Ostinato - World Autism Awareness Day
Classical/Contemporary
Ostinato - World Autism Awareness Day
Playing an ostinato means repeating something uninterruptedly without change - this is also true for the everyday functioning of many children living with autism spectrum disorder. Nevertheless, the non-verbal arts (music, visual arts, dance) can help them break out of this state; during music making, rigidity can turn into adaptability, constraint into free self-expression, and difficulties caused by communication and social situations into new connections and bonds. Through visual self-realization (painting, drawing, clay modeling), children can better understand their own emotions, helping them to peek out from the closed world they live in, and thereby, we can connect with them more easily.

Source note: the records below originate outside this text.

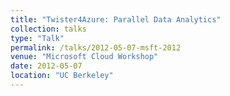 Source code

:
 ```yaml
---
title: "Twister4Azure: Parallel Data Analytics"
collection: talks
type: "Talk"
permalink: /talks/2012-05-07-msft-2012
venue: "Microsoft Cloud Workshop"
date: 2012-05-07
location: "UC Berkeley"
---
```

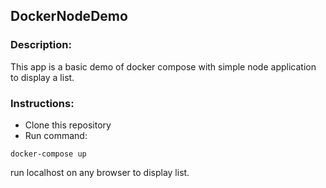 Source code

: ## DockerNodeDemo

### Description:
This app is a basic demo of docker compose with simple node application to display a list.

### Instructions:
- Clone this repository 
- Run command:
```
docker-compose up
```
run localhost on any browser to display list.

On World Autism Awareness Day, we try to showcase exactly what this extraordinary relationship is between the arts, especially music, and autism. With the help of the autistic students of St. Nicholas Kindergarten, Primary School, EGYMI, and Children’s Home in Budapest, as well as artists and experts, we can get closer to this peculiar, unusual, but fantastic world. The children's colorful musical performance, exhibited visual art creations, the literary excerpts presented during musical productions, and the experts' thoughts all contribute to gaining a better understanding and insight into the world of children living with autism through the arts, so that the knowledge and experience can reach more and more people, allowing us to understand that autism is not a disease, but a different operating mode that, once familiarized with, can result in more harmonious relationships with our fellow humans affected by autism.